"Then, for Heaven's sake, go decently, and not herd with a lot of cattle, for emigrants are little better; and do not make yourself a spectacle for the other passengers to gaze upon and wonder about, as they will be sure to do. If you have no pride for yourself, you have no right to disgrace me. How do you think it will sound, some day, that Neil McPherson's wife went out as steerage? Have you no feeling about it?"
"Not in that way--no," Bessie replied. "It seems to me I have been in the steerage all my life, and this can be no worse. Lady Bothwaite went thus to Australia to see how it fared with the passengers."
"Yes, and got herself well laughed at as a lunatic," Neil rejoined. Then, after a pause, he continued, excitedly: "But to come to the point--you must either give up this crazy plan or me. I can have no share in this disgrace, which the world would never forget, and which mother would never forgive.

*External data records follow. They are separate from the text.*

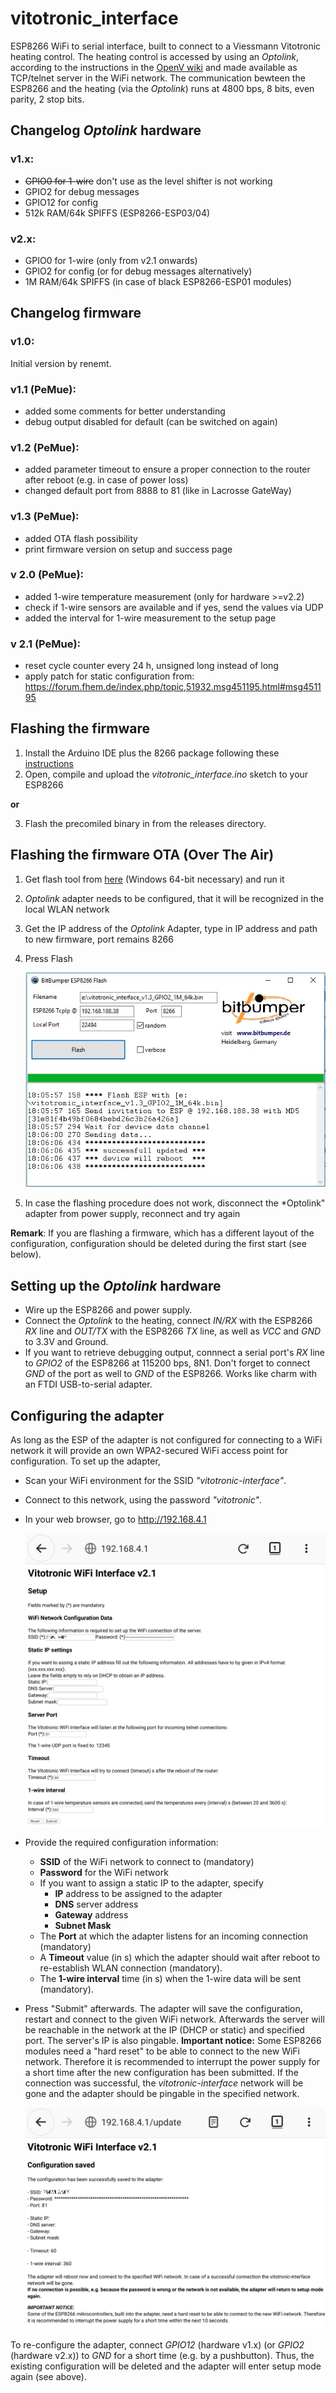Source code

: # vitotronic_interface

ESP8266 WiFi to serial interface, built to connect to a Viessmann Vitotronic heating control. The heating control is accessed by using an *Optolink*, according to the instructions in the [OpenV wiki](https://github.com/openv/openv/wiki/Adapter-Eigenbau) and made available as TCP/telnet server in the WiFi network. The communication bewteen the ESP8266 and the heating (via the *Optolink*) runs at 4800 bps, 8 bits, even parity, 2 stop bits.

## Changelog *Optolink* hardware
### v1.x:
 - ~~GPIO0 for 1-wire~~ don't use as the level shifter is not working
 - GPIO2 for debug messages
 - GPIO12 for config
 - 512k RAM/64k SPIFFS (ESP8266-ESP03/04)
### v2.x:
 - GPIO0 for 1-wire (only from v2.1 onwards)
 - GPIO2 for config (or for debug messages alternatively)
 - 1M RAM/64k SPIFFS (in case of black ESP8266-ESP01 modules)

## Changelog firmware
### v1.0:
Initial version by renemt.

### v1.1 (PeMue):
- added some comments for better understanding
- debug output disabled for default (can be switched on again)

### v1.2 (PeMue):
- added parameter timeout to ensure a proper connection to the router after reboot (e.g. in case of power loss)
- changed default port from 8888 to 81 (like in Lacrosse GateWay)

### v1.3 (PeMue):
- added OTA flash possibility
- print firmware version on setup and success page

### v 2.0 (PeMue):
- added 1-wire temperature measurement (only for hardware >=v2.2)
- check if 1-wire sensors are available and if yes, send the values via UDP
- added the interval for 1-wire measurement to the setup page

### v 2.1 (PeMue):
- reset cycle counter every 24 h, unsigned long instead of long
- apply patch for static configuration from: https://forum.fhem.de/index.php/topic,51932.msg451195.html#msg451195

## Flashing the firmware
1. Install the Arduino IDE plus the 8266 package following these [instructions](https://github.com/esp8266/Arduino#installing-with-boards-manager)
2. Open, compile and upload the *vitotronic_interface.ino* sketch to your ESP8266

**or**

3. Flash the precomiled binary in from the releases directory.

## Flashing the firmware OTA (**O**ver **T**he **A**ir)
1. Get flash tool from [here](https://1st.bitbumper.de/ota-firmware-update-tool-for-esp8266/) (Windows 64-bit necessary) and run it
2. *Optolink* adapter needs to be configured, that it will be recognized in the local WLAN network
3. Get the IP address of the *Optolink* Adapter, type in IP address and path to new firmware, port remains 8266
4. Press Flash

   ![picture](pic/vitotronic-interface_OTA-pic01.jpg)

5. In case the flashing procedure does not work, disconnect the *Optolink" adapter from power supply, reconnect and try again

**Remark**: If you are flashing a firmware, which has a different layout of the configuration, configuration should be deleted during the first start (see below).

## Setting up the *Optolink* hardware
* Wire up the ESP8266 and power supply.
* Connect the *Optolink* to the heating, connect *IN/RX* with the ESP8266 *RX* line and *OUT/TX* with the ESP8266 *TX* line, as well as *VCC* and *GND* to 3.3V and Ground.
* If you want to retrieve debugging output, connnect a serial port's *RX* line to *GPIO2* of the ESP8266 at 115200 bps, 8N1. Don't forget to connect *GND* of the port as well to *GND* of the ESP8266. Works like charm with an FTDI USB-to-serial adapter.

## Configuring the adapter
As long as the ESP of the adapter is not configured for connecting to a WiFi network it will provide an own WPA2-secured WiFi access point for configuration. To set up the adapter,
* Scan your WiFi environment for the SSID *"vitotronic-interface"*.
* Connect to this network, using the password *"vitotronic"*.
* In your web browser, go to http://192.168.4.1

    ![picture](pic/vitotronic_interface_v2.1-pic01.png)

* Provide the required configuration information:
  * **SSID** of the WiFi network to connect to (mandatory)
  * **Password** for the WiFi network
  * If you want to assign a static IP to the adapter, specify
    * **IP** address to be assigned to the adapter
    * **DNS** server address
    * **Gateway** address
    * **Subnet Mask**
  * The **Port** at which the adapter listens for an incoming connection (mandatory)
  * A **Timeout** value (in s) which the adapter should wait after reboot to re-establish WLAN connection (mandatory).
  * The **1-wire interval** time (in s) when the 1-wire data will be sent (mandatory).
* Press "Submit" afterwards. The adapter will save the configuration, restart and connect to the given WiFi network. Afterwards the server will be reachable in the network at the IP (DHCP or static) and specified port. The server's IP is also pingable.
**Important notice:** Some ESP8266 modules need a "hard reset" to be able to connect to the new WiFi network. Therefore it is recommended to interrupt the power supply for a short time after the new configuration has been submitted. If the connection was successful, the *vitotronic-interface* network will be gone and the adapter should be pingable in the specified network.

    ![picture](pic/vitotronic_interface_v2.1-pic02.png)

To re-configure the adapter, connect *GPIO12* (hardware v1.x) (or *GPIO2* (hardware v2.x)) to *GND* for a short time (e.g. by a pushbutton). Thus, the existing configuration will be deleted and the adapter will enter setup mode again (see above).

My wife must not come from the steerage."
He spoke with great decision, for he was very angry, and for a moment there was perfect silence between them, while Bessie regarded him fixedly, with an expression on her face which made him uneasy, for he did not quite mean all he had said to her, and there was a strong clinging of his heart to this fragile little girl, who said at last, very softly and low: "You mean it, Neil?--mean what you say?"

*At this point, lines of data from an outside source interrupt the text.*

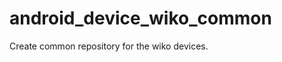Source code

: android_device_wiko_common
==========================

Create common repository for the wiko devices.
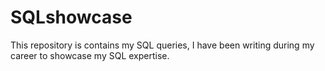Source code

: # SQLshowcase
This repository is contains my SQL queries, I have been writing during my career to showcase my SQL expertise.
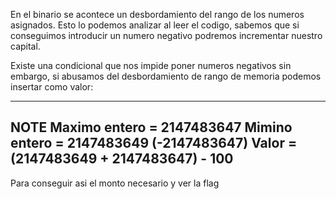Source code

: En el binario se acontece un desbordamiento del rango de los numeros asignados.
Esto lo podemos analizar al leer el codigo, sabemos que si conseguimos introducir un numero
negativo podremos incrementar nuestro capital.

Existe una condicional que nos impide poner numeros negativos sin embargo, si abusamos del desbordamiento
de rango de memoria podemos insertar como valor:

---
**NOTE**
Maximo entero = 2147483647
Mimino entero = 2147483649 (-2147483647)
Valor = (2147483649 + 2147483647) - 100
---


Para conseguir asi el monto necesario y ver la flag
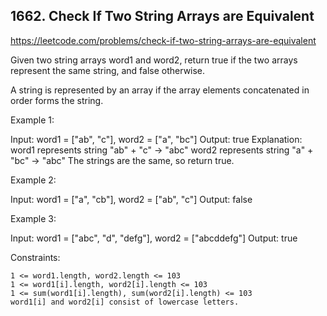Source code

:## 1662. Check If Two String Arrays are Equivalent

https://leetcode.com/problems/check-if-two-string-arrays-are-equivalent

Given two string arrays word1 and word2, return true if the two arrays represent the same string, and false otherwise.

A string is represented by an array if the array elements concatenated in order forms the string.

Example 1:

Input: word1 = ["ab", "c"], word2 = ["a", "bc"]
Output: true
Explanation:
word1 represents string "ab" + "c" -> "abc"
word2 represents string "a" + "bc" -> "abc"
The strings are the same, so return true.

Example 2:

Input: word1 = ["a", "cb"], word2 = ["ab", "c"]
Output: false

Example 3:

Input: word1 = ["abc", "d", "defg"], word2 = ["abcddefg"]
Output: true

Constraints:

    1 <= word1.length, word2.length <= 103
    1 <= word1[i].length, word2[i].length <= 103
    1 <= sum(word1[i].length), sum(word2[i].length) <= 103
    word1[i] and word2[i] consist of lowercase letters.
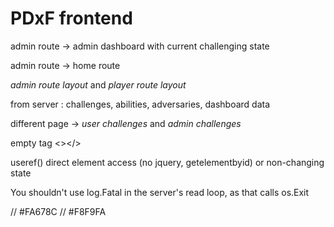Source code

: # PDxF frontend

admin route -> admin dashboard with current challenging state

admin route -> home route

_admin route layout_ and _player route layout_

from server : challenges, abilities, adversaries, dashboard data

different page -> _user challenges_ and _admin challenges_

empty tag <></>

useref() direct element access (no jquery, getelementbyid) or non-changing state

You shouldn't use log.Fatal in the server's read loop, as that calls os.Exit

// #FA678C
// #F8F9FA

"Yes," he answered her. "You must choose steerage or me!"
"Then, Neil," she continued, taking off her engagement-ring and putting it into his hand, "I am afraid it must be steerage. There is your ring; it is all ended between us. And it is better that it is so. I have thought for some time that we could not be happy together with our dissimilar tastes. I should always be doing something you did not like, and which I could not think was wrong. Besides this, we need not deceive ourselves longer with the hope that your mother will ever give her consent to our marriage, for she will not, and as we cannot marry without it, I think it better that we should part; not in anger, Neil," and she laid her hand caressingly upon his arm. "We have loved each other too well for that. We will be friends always, as we are cousins, but never man and wife. We are free, both of us;" and as she spoke there kept coming over her a most delicious sense of relief, as if some burden were being rolled from her, and the expression of her face was not that of a young girl who has just broken with the man she loved.